This question has been asked before (see [1] and [2]) but I have yet to find an answer that does not involve writing a time-consuming for
loop. I have even tried structuring the problem a different way (see [3]) and was not able to achieve better results.
I would like to interpolate a 2D array at many different points. I have already tried using Scipy interp2d
, but when you call the resulting function on n points, it returns an nxn matrix rather than just n values.
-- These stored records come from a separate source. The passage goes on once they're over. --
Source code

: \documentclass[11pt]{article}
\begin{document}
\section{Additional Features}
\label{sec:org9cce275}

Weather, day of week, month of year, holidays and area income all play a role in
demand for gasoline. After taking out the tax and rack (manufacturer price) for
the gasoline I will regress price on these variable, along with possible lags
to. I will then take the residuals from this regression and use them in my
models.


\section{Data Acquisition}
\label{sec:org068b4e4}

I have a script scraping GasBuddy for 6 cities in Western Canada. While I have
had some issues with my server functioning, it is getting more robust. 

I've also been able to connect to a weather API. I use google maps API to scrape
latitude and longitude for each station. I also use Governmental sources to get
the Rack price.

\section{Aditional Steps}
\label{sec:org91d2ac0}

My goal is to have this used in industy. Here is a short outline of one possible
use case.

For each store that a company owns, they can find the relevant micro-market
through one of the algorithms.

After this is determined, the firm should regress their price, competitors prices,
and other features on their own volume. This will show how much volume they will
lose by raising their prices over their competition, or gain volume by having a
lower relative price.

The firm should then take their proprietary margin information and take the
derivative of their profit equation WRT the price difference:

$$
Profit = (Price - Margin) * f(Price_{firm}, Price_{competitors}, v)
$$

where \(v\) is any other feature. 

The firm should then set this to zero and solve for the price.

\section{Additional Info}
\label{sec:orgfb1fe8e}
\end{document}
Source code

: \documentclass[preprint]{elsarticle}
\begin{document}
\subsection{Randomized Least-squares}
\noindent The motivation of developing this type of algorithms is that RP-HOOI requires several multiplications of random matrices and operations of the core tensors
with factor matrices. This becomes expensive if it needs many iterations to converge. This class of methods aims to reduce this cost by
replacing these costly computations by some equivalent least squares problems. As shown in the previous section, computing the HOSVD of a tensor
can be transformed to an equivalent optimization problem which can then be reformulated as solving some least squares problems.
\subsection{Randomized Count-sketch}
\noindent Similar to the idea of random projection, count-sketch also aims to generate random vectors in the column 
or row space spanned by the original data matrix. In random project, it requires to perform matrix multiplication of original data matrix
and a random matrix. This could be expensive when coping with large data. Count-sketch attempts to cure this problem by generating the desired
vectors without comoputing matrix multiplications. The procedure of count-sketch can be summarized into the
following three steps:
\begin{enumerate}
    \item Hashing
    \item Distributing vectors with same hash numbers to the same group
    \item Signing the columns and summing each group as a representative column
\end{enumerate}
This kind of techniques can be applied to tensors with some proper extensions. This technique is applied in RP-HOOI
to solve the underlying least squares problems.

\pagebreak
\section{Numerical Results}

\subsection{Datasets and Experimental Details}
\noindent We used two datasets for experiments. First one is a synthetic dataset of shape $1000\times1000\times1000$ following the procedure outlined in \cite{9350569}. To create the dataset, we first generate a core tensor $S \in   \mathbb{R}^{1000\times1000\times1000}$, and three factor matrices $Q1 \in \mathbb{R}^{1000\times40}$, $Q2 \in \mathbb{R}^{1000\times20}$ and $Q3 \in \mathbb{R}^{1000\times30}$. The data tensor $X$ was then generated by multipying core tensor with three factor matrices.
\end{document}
I need a solution that will be very fast, as it will be called hundreds of thousands of times, on tens of thousands of points each time.
Edit: my real data is too large to post but this is a toy example:
# set up interpolation function
d = [[0, 0, 1, 2, 3], [0, 1, 2.5, 3, 4]]
s = [[0.5, 0.5, 0.5, 0.5, 0.5], [0.6, 0.6, 0.6, 0.6, 0.6]]
l = [[9,8,7,6,5],[9,8,7,6,5]]
fxn = interp2d(d,s,l)
# interpolate at list of points
# (same as input points in this example, not always true though)
print(fxn([1,2,1],[0.6,0.5,0.6]))
The result is:
[[7. 7. 6. ]
[8. 8. 7.2535014]
[8. 8. 7.2535014]]
Sure, if I take the left diagonal and re-sort according to the input values, I can get the expected answer [8, 6, 8]
but I'd like to avoid this computational overhead if I can.